* _PROBLEM TO SOLVE_
In the data that follows, find the line with "1. The instructions"; transcribe it, every later line up to the one with "5. What you", and that line as well, exactly and with no others.

* _RECORDS FOR THE TASK_
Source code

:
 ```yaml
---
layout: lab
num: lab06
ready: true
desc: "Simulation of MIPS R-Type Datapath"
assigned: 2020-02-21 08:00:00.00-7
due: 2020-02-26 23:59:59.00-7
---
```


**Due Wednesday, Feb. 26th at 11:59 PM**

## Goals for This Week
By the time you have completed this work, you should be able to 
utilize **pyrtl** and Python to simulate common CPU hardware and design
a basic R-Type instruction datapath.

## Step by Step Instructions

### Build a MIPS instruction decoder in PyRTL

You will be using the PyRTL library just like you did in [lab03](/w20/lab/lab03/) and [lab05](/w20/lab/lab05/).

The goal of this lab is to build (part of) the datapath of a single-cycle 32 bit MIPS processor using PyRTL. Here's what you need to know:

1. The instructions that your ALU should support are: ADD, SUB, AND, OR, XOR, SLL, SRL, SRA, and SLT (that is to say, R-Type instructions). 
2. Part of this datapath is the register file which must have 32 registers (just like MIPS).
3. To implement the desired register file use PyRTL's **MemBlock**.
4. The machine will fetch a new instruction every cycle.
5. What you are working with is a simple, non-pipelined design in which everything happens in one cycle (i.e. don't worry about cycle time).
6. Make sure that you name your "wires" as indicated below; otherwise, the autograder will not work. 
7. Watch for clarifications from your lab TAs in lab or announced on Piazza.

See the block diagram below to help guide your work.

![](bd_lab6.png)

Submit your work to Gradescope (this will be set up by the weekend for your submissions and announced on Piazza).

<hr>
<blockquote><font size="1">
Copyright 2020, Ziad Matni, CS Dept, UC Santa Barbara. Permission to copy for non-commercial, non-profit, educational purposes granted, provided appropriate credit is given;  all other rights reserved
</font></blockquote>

* _YOUR RESPONSE_
1. The instructions that your ALU should support are: ADD, SUB, AND, OR, XOR, SLL, SRL, SRA, and SLT (that is to say, R-Type instructions). 
2. Part of this datapath is the register file which must have 32 registers (just like MIPS).
3. To implement the desired register file use PyRTL's **MemBlock**.
4. The machine will fetch a new instruction every cycle.
5. What you are working with is a simple, non-pipelined design in which everything happens in one cycle (i.e. don't worry about cycle time).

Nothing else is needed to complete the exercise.